• **About this exercise**:
Look through the entries below and return all lines including the word "that".

• **Data for this task**:
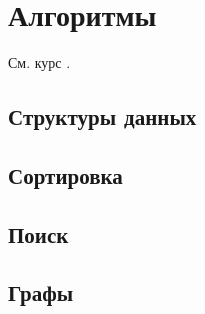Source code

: \chapter{Алгоритмы}

См. курс \cite{c:a-d-a}.
\section{Структуры данных}
\section{Сортировка}
\section{Поиск}
\section{Графы}

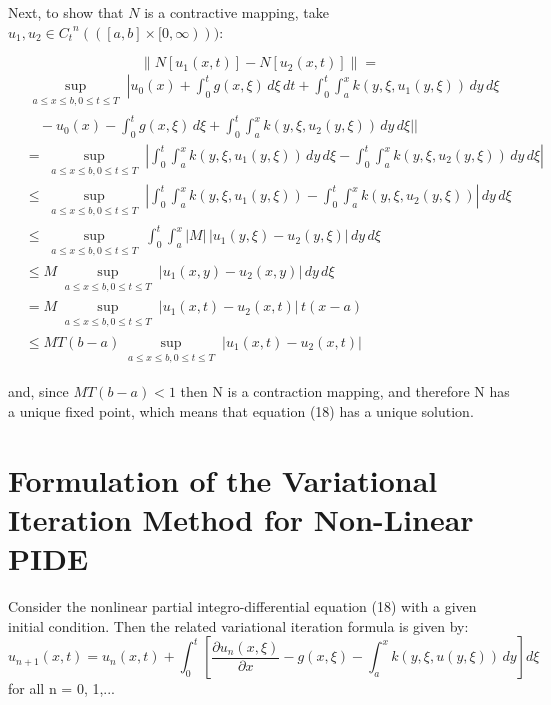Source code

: \documentclass[12pt, a4paper]{report}
\begin{document}
Next, to show that \( N \) is a contractive mapping, take \( u_1, u_2 \in {C_t}^n(([a,b] \times [0,\infty))) \):

\[
\| N[u_1(x,t)] - N[u_2(x,t)] \| = 
\]
\[
\begin{array}{ll}
&\sup_{\substack{a \leq x \leq b , 0 \leq t \leq T}} \left| u_0(x) + \int_{0}^{t}  g(x,\xi) \, d\xi \, dt + \int_{0}^{t} \int_{a}^{x} k(y,\xi,u_1(y,\xi)) \, dy \, d\xi \right. \\
&\quad - u_0(x) - \int_{0}^{t} g(x,\xi) \, d\xi + \int_{0}^{t} \int_{a}^{x} k(y,\xi,u_2(y,\xi)) \, dy \, d\xi \left| \right| \\
&= \sup_{\substack{a \leq x \leq b , 0 \leq t \leq T}} \left| \int_{0}^{t} \int_{a}^{x} k(y,\xi,u_1(y,\xi)) \, dy \, d\xi - \int_{0}^{t} \int_{a}^{x} k(y,\xi,u_2(y,\xi)) \, dy \, d\xi \right|  \\
&\leq \sup_{\substack{a \leq x \leq b , 0 \leq t \leq T}} \left| \int_{0}^{t} \int_{a}^{x} k(y,\xi,u_1(y,\xi))  - \int_{0}^{t} \int_{a}^{x} k(y,\xi,u_2(y,\xi))\right| \, dy \, d\xi \\
& \leq \sup_{\substack{a \leq x \leq b , 0 \leq t \leq T}} \int_{0}^{t} \int_{a}^{x} |M| \, | u_1(y,\xi) - u_2(y,\xi) | \, dy \, d\xi \\
& \leq M \sup_{\substack{a \leq x \leq b ,0 \leq t \leq T}} | u_1(x,y) - u_2(x,y) | \, dy \, d\xi \\
& = M \sup_{\substack{a \leq x \leq b , 0 \leq t \leq T}} | u_1(x,t) - u_2(x,t) | \, t(x - a) \\
&\leq M T(b - a) \sup_{\substack{a \leq x \leq b , 0 \leq t \leq T}}| u_1(x,t) - u_2(x,t) |
\end{array}
\]



and, since $MT(b-a) < 1$  then N is a contraction mapping, and therefore N has a unique fixed point, which means that equation (18) has a unique solution.
\clearpage

\section{Formulation of the Variational Iteration Method for Non-Linear PIDE}

Consider the nonlinear partial integro-differential equation (18) with a given initial condition. Then the related variational iteration formula is given by:
\begin{equation}
    u_{n+1}(x,t) =  u_n(x,t) + \int_{0}^{t} \left[ \frac{\partial u_n(x,\xi)}{\partial x} - g(x,\xi) - \int_{a}^{x} k(y,\xi,u(y,\xi)) \, dy \right] d\xi
\end{equation}
for all n = 0, 1,...
\end{document}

• **Answer below**:
Next, to show that \( N \) is a contractive mapping, take \( u_1, u_2 \in {C_t}^n(([a,b] \times [0,\infty))) \):
and, since $MT(b-a) < 1$  then N is a contraction mapping, and therefore N has a unique fixed point, which means that equation (18) has a unique solution.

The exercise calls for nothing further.